AIM OF THE EXERCISE:
Every record must be copied exactly. Leave nothing out.

━━━━━ STORED DATA

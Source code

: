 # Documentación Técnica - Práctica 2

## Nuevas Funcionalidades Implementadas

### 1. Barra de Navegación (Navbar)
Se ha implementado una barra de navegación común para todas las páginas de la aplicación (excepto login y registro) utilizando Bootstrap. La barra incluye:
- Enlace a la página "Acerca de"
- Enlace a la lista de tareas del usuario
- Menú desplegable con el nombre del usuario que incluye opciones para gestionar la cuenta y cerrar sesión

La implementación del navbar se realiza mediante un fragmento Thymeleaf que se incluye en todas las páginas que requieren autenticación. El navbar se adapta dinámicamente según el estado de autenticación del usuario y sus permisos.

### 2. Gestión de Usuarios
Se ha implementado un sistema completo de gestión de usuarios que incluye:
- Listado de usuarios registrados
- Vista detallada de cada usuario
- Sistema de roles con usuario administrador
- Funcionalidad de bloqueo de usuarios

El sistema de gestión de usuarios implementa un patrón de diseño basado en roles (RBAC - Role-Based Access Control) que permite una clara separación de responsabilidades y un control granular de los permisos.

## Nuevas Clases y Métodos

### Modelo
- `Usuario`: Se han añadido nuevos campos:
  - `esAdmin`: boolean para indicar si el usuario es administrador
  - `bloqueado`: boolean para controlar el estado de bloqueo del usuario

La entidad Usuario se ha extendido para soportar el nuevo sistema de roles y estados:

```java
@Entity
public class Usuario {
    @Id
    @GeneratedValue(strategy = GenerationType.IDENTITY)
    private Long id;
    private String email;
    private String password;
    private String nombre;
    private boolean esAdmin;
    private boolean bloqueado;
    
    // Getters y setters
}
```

━━━━━━━━━━

SOLUTION:
Source code

: # Documentación Técnica - Práctica 2

## Nuevas Funcionalidades Implementadas

### 1. Barra de Navegación (Navbar)
Se ha implementado una barra de navegación común para todas las páginas de la aplicación (excepto login y registro) utilizando Bootstrap. La barra incluye:
- Enlace a la página "Acerca de"
- Enlace a la lista de tareas del usuario
- Menú desplegable con el nombre del usuario que incluye opciones para gestionar la cuenta y cerrar sesión

La implementación del navbar se realiza mediante un fragmento Thymeleaf que se incluye en todas las páginas que requieren autenticación. El navbar se adapta dinámicamente según el estado de autenticación del usuario y sus permisos.

### 2. Gestión de Usuarios
Se ha implementado un sistema completo de gestión de usuarios que incluye:
- Listado de usuarios registrados
- Vista detallada de cada usuario
- Sistema de roles con usuario administrador
- Funcionalidad de bloqueo de usuarios

El sistema de gestión de usuarios implementa un patrón de diseño basado en roles (RBAC - Role-Based Access Control) que permite una clara separación de responsabilidades y un control granular de los permisos.

## Nuevas Clases y Métodos

### Modelo
- `Usuario`: Se han añadido nuevos campos:
  - `esAdmin`: boolean para indicar si el usuario es administrador
  - `bloqueado`: boolean para controlar el estado de bloqueo del usuario

La entidad Usuario se ha extendido para soportar el nuevo sistema de roles y estados:

```java
@Entity
public class Usuario {
    @Id
    @GeneratedValue(strategy = GenerationType.IDENTITY)
    private Long id;
    private String email;
    private String password;
    private String nombre;
    private boolean esAdmin;
    private boolean bloqueado;
    
    // Getters y setters
}
```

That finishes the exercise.